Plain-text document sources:

--*--

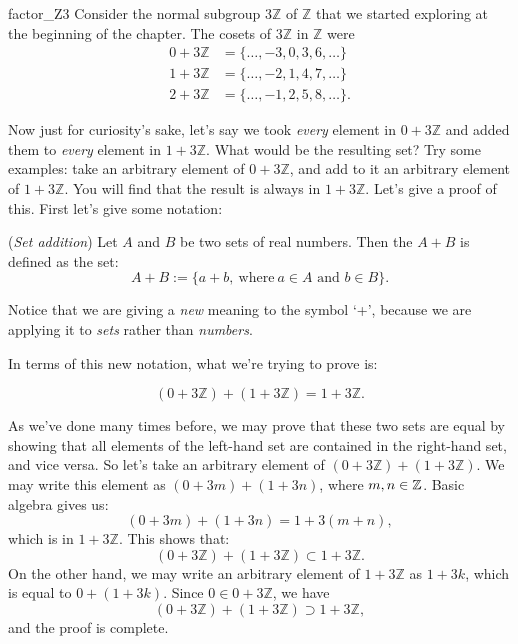 {\begin{example}{factor_Z3}
Consider the normal subgroup $3 {\mathbb Z}$ of ${\mathbb Z}$ that we started exploring at the beginning of the chapter. The cosets of
$3 {\mathbb Z}$ in ${\mathbb Z}$ were
\begin{align*}
0 + 3 {\mathbb Z} & = \{ \ldots, -3, 0, 3, 6, \ldots \} \\
1 + 3 {\mathbb Z} & = \{ \ldots, -2, 1, 4, 7, \ldots \} \\
2 + 3 {\mathbb Z} & = \{ \ldots, -1, 2, 5, 8, \ldots \}.
\end{align*}

Now just for curiosity's sake, let's say we took \emph{every} element in $0 + 3 {\mathbb Z}$ and added them to \emph{every} element in $1 + 3 {\mathbb Z}$.  What would be the resulting set?  Try some examples: take an arbitrary element of $0 + 3 {\mathbb Z}$, and add to it an arbitrary element of $1 + 3 {\mathbb Z}$. You will find that the result is always in $1 + 3 {\mathbb Z}$. Let's give a proof of this. First let's give some notation:

\begin{defn}\label{setplus}(\emph{Set addition})  Let $A$ and $B$ be two sets of real numbers.  Then the  $A + B$ is defined as the set:
\[ A + B := \{a + b, \mathrm{~where~} a \in A \text{ and } b \in B\} .\]
\end{defn}
\noindent
Notice that we are giving a \emph{new} meaning to the symbol `+', because we are applying it to \emph{sets} rather than \emph{numbers}. 

In terms of this new notation, what we're trying to prove is:

\[ (0 + 3 {\mathbb Z}) + (1 + 3 {\mathbb Z}) = 1 + 3 {\mathbb Z}. \]

As we've done many times before, we may prove that these two sets are equal by showing that all elements of the left-hand set are contained in the right-hand set, and vice versa. So let's take an arbitrary element of $(0 + 3 {\mathbb Z}) + (1 + 3 {\mathbb Z})$. We may write this element as $(0 + 3m) + (1 + 3n)$, where $m,n \in \mathbb{Z}$. Basic algebra gives us:
\[(0 + 3m) + (1 + 3 n) = 1 + 3(m+ n), \]
which is in $1 + 3 {\mathbb Z}$. This shows that: 
\[ (0 + 3 {\mathbb Z}) + (1 + 3 {\mathbb Z}) \subset 1 + 3 {\mathbb Z}. \]
On the other hand, we may write an arbitrary element of $1 + 3 {\mathbb Z}$ as $1 + 3k$, which is equal to  $0 + (1 + 3k)$.  Since $0 \in 0 + 3 {\mathbb Z}$, we have 
\[ (0 + 3 {\mathbb Z}) + (1 + 3 {\mathbb Z}) \supset 1 + 3 {\mathbb Z}, \]
and the proof is complete.


\end{example}}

--*--

Your output should consist only of the lines from the one containing "As we've done" to the end of the records above, each retyped exactly.

Solved exercise:
As we've done many times before, we may prove that these two sets are equal by showing that all elements of the left-hand set are contained in the right-hand set, and vice versa. So let's take an arbitrary element of $(0 + 3 {\mathbb Z}) + (1 + 3 {\mathbb Z})$. We may write this element as $(0 + 3m) + (1 + 3n)$, where $m,n \in \mathbb{Z}$. Basic algebra gives us:
\[(0 + 3m) + (1 + 3 n) = 1 + 3(m+ n), \]
which is in $1 + 3 {\mathbb Z}$. This shows that: 
\[ (0 + 3 {\mathbb Z}) + (1 + 3 {\mathbb Z}) \subset 1 + 3 {\mathbb Z}. \]
On the other hand, we may write an arbitrary element of $1 + 3 {\mathbb Z}$ as $1 + 3k$, which is equal to  $0 + (1 + 3k)$.  Since $0 \in 0 + 3 {\mathbb Z}$, we have 
\[ (0 + 3 {\mathbb Z}) + (1 + 3 {\mathbb Z}) \supset 1 + 3 {\mathbb Z}, \]
and the proof is complete.


\end{example}}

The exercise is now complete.